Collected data
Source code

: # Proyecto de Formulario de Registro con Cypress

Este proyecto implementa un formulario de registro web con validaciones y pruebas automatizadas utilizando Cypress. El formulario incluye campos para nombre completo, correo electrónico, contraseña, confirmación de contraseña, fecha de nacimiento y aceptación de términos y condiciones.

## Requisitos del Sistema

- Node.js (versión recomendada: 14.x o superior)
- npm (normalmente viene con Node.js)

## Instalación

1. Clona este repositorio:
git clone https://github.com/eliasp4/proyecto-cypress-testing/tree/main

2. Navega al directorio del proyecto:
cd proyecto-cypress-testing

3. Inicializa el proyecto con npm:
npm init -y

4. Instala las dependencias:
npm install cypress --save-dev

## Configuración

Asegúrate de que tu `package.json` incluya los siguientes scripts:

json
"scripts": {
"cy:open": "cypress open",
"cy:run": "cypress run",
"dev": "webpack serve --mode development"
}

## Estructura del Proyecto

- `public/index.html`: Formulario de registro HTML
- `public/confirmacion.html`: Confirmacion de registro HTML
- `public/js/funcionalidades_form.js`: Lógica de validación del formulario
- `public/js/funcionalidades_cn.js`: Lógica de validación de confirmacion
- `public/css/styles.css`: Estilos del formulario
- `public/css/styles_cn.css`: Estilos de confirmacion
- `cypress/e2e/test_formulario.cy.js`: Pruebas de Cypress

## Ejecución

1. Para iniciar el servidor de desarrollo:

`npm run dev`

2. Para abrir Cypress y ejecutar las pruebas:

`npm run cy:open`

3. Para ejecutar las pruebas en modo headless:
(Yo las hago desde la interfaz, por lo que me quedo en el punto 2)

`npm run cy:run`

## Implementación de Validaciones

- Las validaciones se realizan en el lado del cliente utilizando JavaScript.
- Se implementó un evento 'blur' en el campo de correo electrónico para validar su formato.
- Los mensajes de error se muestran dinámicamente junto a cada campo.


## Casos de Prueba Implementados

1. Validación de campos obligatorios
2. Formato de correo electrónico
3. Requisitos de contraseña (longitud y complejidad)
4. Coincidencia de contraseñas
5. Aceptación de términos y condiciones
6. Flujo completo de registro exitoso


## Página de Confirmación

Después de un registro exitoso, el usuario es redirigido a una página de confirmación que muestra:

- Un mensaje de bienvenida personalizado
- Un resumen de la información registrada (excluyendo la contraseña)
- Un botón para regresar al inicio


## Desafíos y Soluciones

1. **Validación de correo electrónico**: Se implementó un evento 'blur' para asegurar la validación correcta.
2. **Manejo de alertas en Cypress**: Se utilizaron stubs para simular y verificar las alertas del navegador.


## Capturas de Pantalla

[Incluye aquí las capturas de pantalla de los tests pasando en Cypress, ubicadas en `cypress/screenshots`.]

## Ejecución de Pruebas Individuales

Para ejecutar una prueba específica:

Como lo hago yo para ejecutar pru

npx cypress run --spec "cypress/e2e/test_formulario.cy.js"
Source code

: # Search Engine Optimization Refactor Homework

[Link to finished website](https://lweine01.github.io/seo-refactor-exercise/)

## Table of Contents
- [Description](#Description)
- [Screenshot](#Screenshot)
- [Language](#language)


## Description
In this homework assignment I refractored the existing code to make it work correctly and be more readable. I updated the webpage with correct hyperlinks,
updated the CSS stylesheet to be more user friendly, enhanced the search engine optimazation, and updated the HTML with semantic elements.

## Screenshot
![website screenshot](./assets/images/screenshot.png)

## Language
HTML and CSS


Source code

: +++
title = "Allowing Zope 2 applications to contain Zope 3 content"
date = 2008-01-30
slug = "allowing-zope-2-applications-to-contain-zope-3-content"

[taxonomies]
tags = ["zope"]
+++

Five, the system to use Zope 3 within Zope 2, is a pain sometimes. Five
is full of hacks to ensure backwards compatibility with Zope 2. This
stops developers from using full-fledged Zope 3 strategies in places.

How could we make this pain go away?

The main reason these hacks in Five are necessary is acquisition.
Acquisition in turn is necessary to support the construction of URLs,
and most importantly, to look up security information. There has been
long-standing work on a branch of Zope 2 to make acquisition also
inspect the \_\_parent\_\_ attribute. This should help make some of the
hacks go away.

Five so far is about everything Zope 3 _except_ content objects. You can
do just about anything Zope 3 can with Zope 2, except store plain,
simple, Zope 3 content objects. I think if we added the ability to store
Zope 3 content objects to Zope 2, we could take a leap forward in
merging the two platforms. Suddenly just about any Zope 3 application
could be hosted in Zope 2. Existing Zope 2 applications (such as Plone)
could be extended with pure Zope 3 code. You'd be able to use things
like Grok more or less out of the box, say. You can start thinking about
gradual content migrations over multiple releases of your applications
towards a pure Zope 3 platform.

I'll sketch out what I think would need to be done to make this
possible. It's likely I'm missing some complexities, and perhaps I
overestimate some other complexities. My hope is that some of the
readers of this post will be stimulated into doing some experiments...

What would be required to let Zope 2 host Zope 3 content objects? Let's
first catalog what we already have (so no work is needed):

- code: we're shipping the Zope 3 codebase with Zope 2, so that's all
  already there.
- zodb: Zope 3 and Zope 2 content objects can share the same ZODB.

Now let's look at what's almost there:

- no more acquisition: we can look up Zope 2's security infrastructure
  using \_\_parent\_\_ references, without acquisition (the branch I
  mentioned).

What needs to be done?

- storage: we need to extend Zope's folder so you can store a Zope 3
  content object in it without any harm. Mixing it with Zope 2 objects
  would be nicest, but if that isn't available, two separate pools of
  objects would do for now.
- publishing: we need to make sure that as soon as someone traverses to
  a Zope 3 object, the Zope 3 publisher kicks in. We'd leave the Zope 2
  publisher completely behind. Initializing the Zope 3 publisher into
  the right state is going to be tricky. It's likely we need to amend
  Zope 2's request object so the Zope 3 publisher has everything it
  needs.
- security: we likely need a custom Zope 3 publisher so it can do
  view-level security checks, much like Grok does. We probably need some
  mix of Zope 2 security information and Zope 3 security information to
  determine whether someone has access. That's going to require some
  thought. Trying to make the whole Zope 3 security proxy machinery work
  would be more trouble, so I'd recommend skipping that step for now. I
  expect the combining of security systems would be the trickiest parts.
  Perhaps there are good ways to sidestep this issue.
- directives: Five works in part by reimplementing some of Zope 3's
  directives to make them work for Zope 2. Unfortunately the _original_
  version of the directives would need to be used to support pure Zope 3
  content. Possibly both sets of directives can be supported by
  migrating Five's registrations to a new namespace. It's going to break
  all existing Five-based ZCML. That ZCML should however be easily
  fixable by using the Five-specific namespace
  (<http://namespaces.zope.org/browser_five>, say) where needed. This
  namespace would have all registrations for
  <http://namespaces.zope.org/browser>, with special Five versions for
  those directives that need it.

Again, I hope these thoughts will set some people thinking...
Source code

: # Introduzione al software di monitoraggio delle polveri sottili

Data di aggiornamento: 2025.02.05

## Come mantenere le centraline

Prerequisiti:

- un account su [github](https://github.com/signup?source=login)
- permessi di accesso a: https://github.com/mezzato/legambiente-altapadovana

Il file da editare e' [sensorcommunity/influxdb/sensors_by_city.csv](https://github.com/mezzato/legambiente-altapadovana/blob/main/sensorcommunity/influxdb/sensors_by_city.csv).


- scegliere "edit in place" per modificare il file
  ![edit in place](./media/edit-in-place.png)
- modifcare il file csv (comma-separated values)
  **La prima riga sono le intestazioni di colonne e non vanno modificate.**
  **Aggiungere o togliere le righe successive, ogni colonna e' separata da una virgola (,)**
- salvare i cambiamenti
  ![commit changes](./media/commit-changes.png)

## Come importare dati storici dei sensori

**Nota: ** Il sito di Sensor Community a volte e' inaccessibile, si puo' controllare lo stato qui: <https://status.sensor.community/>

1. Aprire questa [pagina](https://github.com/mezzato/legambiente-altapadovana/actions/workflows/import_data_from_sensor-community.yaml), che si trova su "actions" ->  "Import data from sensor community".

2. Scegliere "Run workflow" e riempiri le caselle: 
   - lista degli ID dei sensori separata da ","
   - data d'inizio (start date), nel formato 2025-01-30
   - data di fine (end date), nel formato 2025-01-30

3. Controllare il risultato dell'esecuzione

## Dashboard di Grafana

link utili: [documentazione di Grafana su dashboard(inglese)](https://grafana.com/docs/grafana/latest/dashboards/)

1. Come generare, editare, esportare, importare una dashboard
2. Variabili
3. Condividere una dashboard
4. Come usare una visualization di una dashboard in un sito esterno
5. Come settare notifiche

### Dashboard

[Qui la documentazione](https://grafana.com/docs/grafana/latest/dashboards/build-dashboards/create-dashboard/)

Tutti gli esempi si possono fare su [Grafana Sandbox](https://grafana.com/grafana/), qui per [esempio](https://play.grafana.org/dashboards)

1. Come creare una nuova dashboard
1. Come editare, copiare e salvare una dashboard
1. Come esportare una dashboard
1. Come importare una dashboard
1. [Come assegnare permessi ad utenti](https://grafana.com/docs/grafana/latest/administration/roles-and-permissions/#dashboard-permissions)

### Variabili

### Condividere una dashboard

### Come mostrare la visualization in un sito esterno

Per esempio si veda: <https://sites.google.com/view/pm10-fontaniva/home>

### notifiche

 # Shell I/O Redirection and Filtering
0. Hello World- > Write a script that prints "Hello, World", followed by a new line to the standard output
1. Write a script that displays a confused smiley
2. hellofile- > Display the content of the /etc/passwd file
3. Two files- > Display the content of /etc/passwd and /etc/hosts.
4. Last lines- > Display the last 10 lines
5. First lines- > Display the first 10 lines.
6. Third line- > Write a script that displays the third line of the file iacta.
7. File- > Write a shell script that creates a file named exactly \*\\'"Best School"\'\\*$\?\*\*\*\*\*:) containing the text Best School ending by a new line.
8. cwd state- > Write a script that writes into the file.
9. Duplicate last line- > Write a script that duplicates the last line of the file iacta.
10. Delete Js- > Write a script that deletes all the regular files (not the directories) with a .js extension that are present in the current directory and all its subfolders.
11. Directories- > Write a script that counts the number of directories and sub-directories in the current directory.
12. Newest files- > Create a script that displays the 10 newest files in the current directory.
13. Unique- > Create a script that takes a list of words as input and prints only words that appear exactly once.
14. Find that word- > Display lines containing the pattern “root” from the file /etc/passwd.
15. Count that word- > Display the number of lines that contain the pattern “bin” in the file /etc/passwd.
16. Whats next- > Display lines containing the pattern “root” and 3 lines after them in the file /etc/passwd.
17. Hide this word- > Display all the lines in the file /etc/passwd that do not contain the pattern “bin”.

• [Brief]: Above are the entries. Copy exactly the part that opens with the line containing "mentioned)." and closes with the line containing "would be more", and no more.

• [Solution for this task]:
  mentioned).

What needs to be done?

- storage: we need to extend Zope's folder so you can store a Zope 3
  content object in it without any harm. Mixing it with Zope 2 objects
  would be nicest, but if that isn't available, two separate pools of
  objects would do for now.
- publishing: we need to make sure that as soon as someone traverses to
  a Zope 3 object, the Zope 3 publisher kicks in. We'd leave the Zope 2
  publisher completely behind. Initializing the Zope 3 publisher into
  the right state is going to be tricky. It's likely we need to amend
  Zope 2's request object so the Zope 3 publisher has everything it
  needs.
- security: we likely need a custom Zope 3 publisher so it can do
  view-level security checks, much like Grok does. We probably need some
  mix of Zope 2 security information and Zope 3 security information to
  determine whether someone has access. That's going to require some
  thought. Trying to make the whole Zope 3 security proxy machinery work
  would be more trouble, so I'd recommend skipping that step for now. I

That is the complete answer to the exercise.